«Non importa,» disse lei, senz'altro.
Due giorni dopo, Francesco Sangiorgio era eletto membro della commissione del bilancio.
III.
Un applauso debole ma gentile, formato da piccole mani femminili bene inguantate e un po' indolenti, salutò il finale fragoroso del pianista, un piccolino magro, bruno, meschinello, che scompariva dietro il pianoforte.
«Che sentimento!» esclamò la moglie di un deputato pugliese, una grassona con una pioggia di riccioli neri sulla fronte rossa e lucida.
«Bene, bene, è deliziosa,» disse la signora di Bertrand, la moglie di un alto funzionario, piemontese, ma delicatina, dal viso di madonnina, con un mantello di broccato, dove scintillava dell'oro.

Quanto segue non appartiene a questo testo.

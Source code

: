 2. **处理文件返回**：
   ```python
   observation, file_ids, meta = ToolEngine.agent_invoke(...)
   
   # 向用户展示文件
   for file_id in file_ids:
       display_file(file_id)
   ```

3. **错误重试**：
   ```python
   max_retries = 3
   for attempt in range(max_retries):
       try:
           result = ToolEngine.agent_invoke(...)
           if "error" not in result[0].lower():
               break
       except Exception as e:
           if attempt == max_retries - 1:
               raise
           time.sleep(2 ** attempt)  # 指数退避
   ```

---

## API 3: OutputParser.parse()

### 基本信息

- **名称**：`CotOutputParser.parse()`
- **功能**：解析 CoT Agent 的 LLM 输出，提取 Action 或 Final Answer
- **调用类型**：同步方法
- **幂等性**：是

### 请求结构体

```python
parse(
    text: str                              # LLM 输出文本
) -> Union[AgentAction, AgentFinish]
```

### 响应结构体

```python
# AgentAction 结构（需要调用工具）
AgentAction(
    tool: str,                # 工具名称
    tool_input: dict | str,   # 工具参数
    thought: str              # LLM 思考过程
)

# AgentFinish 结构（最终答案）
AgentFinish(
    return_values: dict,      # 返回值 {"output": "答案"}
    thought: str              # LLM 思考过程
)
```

E di signora in signora, di gruppo in gruppo, lungo i divani, sulle poltrone, sugli sgabelli, sotto le foglie di palma delle giardiniere, accanto alle mensole cariche di statuine, dal pianoforte alla porta, l'approvazione femminile si andò man mano affievolendo: quelle che stavano ancora sulla soglia del salone ministeriale, crollarono il capo, due o tre volte, come se annuissero tacitamente. Solo Sua Altezza, il principe orientale in esilio, accasciato grassamente in una poltrona, rimase immobile; nel viso gonfio, scialbo, macchiato qua e là dalla barbetta incolore e brizzolata, con quella flemma contemplativa di orientale enorme, rimase immobile, pensando forse alle drammatiche canzoni di Aida che erano state uno degli splendori del suo trono, socchiudendo gli occhi rossi e rotondi sotto la striscia rossa e sottile del fez.

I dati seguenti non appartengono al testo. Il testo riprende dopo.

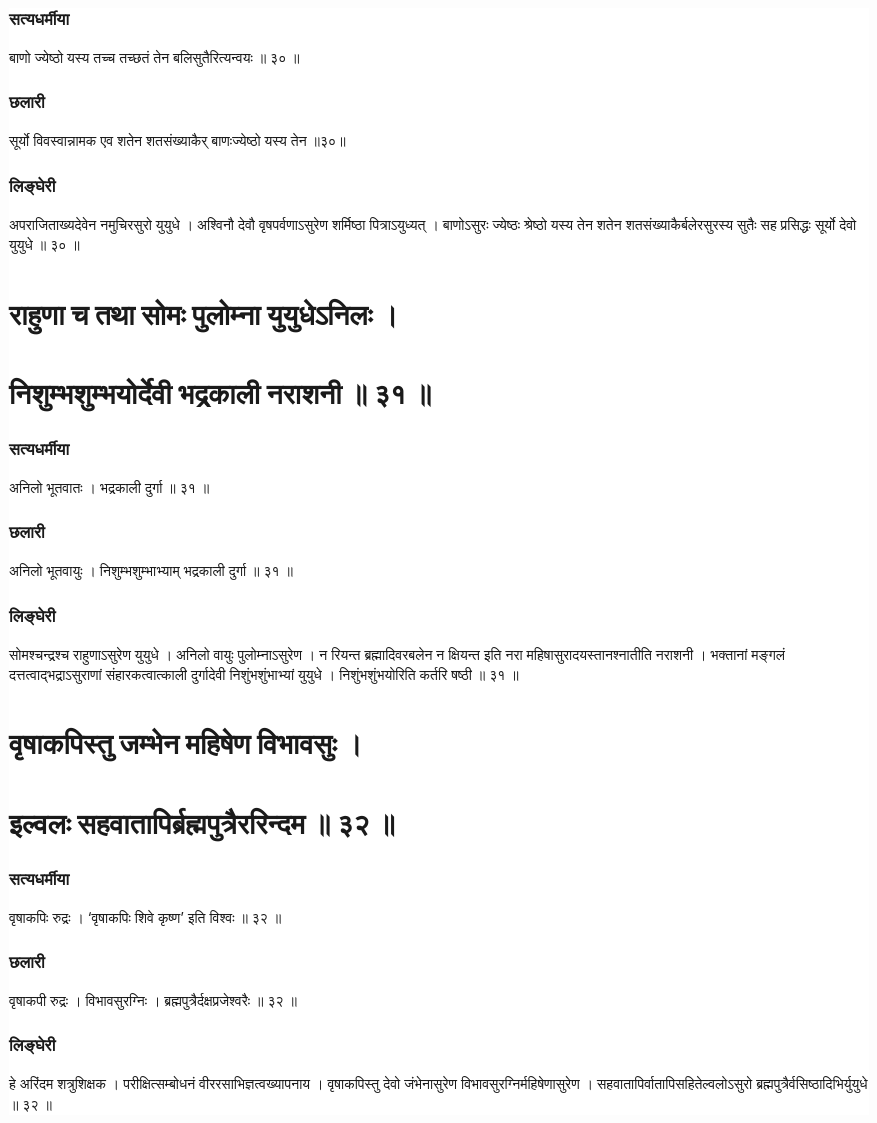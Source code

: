 ### **सत्यधर्मीया**

बाणो ज्येष्ठो यस्य तच्च तच्छतं तेन बलिसुतैरित्यन्वयः ॥ ३० ॥

### **छलारी**

सूर्यो विवस्वान्नामक एव शतेन शतसंख्याकैर् बाणःज्येष्ठो यस्य तेन ॥३०॥

### **लिङ्घेरी**

अपराजिताख्यदेवेन नमुचिरसुरो युयुधे । अश्विनौ देवौ वृषपर्वणाऽसुरेण शर्मिष्ठा पित्राऽयुध्यत् । बाणोऽसुरः ज्येष्ठः श्रेष्ठो यस्य तेन शतेन शतसंख्याकैर्बलेरसुरस्य सुतैः सह प्रसिद्धः सूर्यो देवो युयुधे ॥ ३० ॥

# **राहुणा च तथा सोमः पुलोम्ना युयुधेऽनिलः ।**

# **निशुम्भशुम्भयोर्देवी भद्रकाली नराशनी ॥ ३१ ॥**

### **सत्यधर्मीया**

अनिलो भूतवातः । भद्रकाली दुर्गा ॥ ३१ ॥

### **छलारी**

अनिलो भूतवायुः । निशुम्भशुम्भाभ्याम् भद्रकाली दुर्गा ॥ ३१ ॥

### **लिङ्घेरी**

सोमश्चन्द्रश्च राहुणाऽसुरेण युयुधे । अनिलो वायुः पुलोम्नाऽसुरेण । न रियन्त ब्रह्मादिवरबलेन न क्षियन्त इति नरा महिषासुरादयस्तानश्नातीति नराशनी । भक्तानां मङ्गलं दत्तत्वाद्भद्राऽसुराणां संहारकत्वात्काली दुर्गादेवी निशुंभशुंभाभ्यां युयुधे । निशुंभशुंभयोरिति कर्तरि षष्ठी ॥ ३१ ॥

# **वृषाकपिस्तु जम्भेन महिषेण विभावसुः ।**

# **इल्वलः सहवातापिर्ब्रह्मपुत्रैररिन्दम ॥ ३२ ॥**

### **सत्यधर्मीया**

वृषाकपिः रुद्रः । ‘वृषाकपिः शिवे कृष्ण’ इति विश्वः ॥ ३२ ॥

### **छलारी**

वृषाकपी रुद्रः । विभावसुरग्निः । ब्रह्मपुत्रैर्दक्षप्रजेश्वरैः ॥ ३२ ॥

### **लिङ्घेरी**

हे अरिंदम शत्रुशिक्षक । परीक्षित्सम्बोधनं वीररसाभिज्ञत्वख्यापनाय । वृषाकपिस्तु देवो जंभेनासुरेण विभावसुरग्निर्महिषेणासुरेण । सहवातापिर्वातापिसहितेल्वलोऽसुरो ब्रह्मपुत्रैर्वसिष्ठादिभिर्युयुधे ॥ ३२ ॥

E il chiacchiericcio femminile ricominciò, e donna Luisa Catalani, la moglie del ministro, la padrona di casa, che si era riposata un poco durante la musica, riattaccò i suoi giri di saluti, di riverenze, di sorrisi: e il vestito di casimiro bianco, le rosette di brillanti, la piccola testa, il viso piccante, la pettinatura un po' strana, si scorgevano in ogni posto, quasi nello stesso momento, come se ve ne fossero dieci, di donne Luise, e non una.

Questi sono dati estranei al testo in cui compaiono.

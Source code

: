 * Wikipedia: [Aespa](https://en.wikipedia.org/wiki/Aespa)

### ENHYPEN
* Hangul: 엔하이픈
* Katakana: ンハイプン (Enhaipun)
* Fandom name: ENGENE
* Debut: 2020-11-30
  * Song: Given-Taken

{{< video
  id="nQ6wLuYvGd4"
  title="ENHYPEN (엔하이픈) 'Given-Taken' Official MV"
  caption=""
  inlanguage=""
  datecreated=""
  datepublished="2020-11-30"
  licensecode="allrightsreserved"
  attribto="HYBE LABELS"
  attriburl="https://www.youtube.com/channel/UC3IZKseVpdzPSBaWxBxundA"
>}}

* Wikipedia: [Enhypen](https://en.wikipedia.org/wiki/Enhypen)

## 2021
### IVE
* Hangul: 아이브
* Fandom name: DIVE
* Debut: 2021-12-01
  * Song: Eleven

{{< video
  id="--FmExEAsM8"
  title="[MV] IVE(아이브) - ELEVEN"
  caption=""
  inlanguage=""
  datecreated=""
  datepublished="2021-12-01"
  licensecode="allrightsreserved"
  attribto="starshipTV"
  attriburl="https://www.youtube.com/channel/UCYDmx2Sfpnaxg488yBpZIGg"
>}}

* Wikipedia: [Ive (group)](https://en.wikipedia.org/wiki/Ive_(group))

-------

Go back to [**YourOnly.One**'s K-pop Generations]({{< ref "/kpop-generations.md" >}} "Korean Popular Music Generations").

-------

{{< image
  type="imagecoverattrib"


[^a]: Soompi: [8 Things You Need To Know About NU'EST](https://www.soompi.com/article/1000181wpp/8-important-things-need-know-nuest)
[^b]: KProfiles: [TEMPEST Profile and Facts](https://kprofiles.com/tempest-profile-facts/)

«Che fatica questi ricevimenti!» disse languidamente la contessa Schwarz, una donna magrissima, dal volto livido, dai capelli arruffati, che imitava, per forza, Sarah Bernhardt. Sprofondata in una poltroncina soffice, rannicchiata nelle pellicce come un uccello ammalato e freddoloso, ella muoveva solo le labbra per sorbire la sua tazza di thè.
«Donna Luisa non si stanca: è di ferro,» mormorò la Gallenga, segretariessa generale delle finanze, tossichiando un poco, spianando le sopracciglia arcuatissime, cinesi. «Io, non ci reggerei, sono felice che i miei ricevimenti sieno familiari. È stata alla Camera, oggi, contessa?»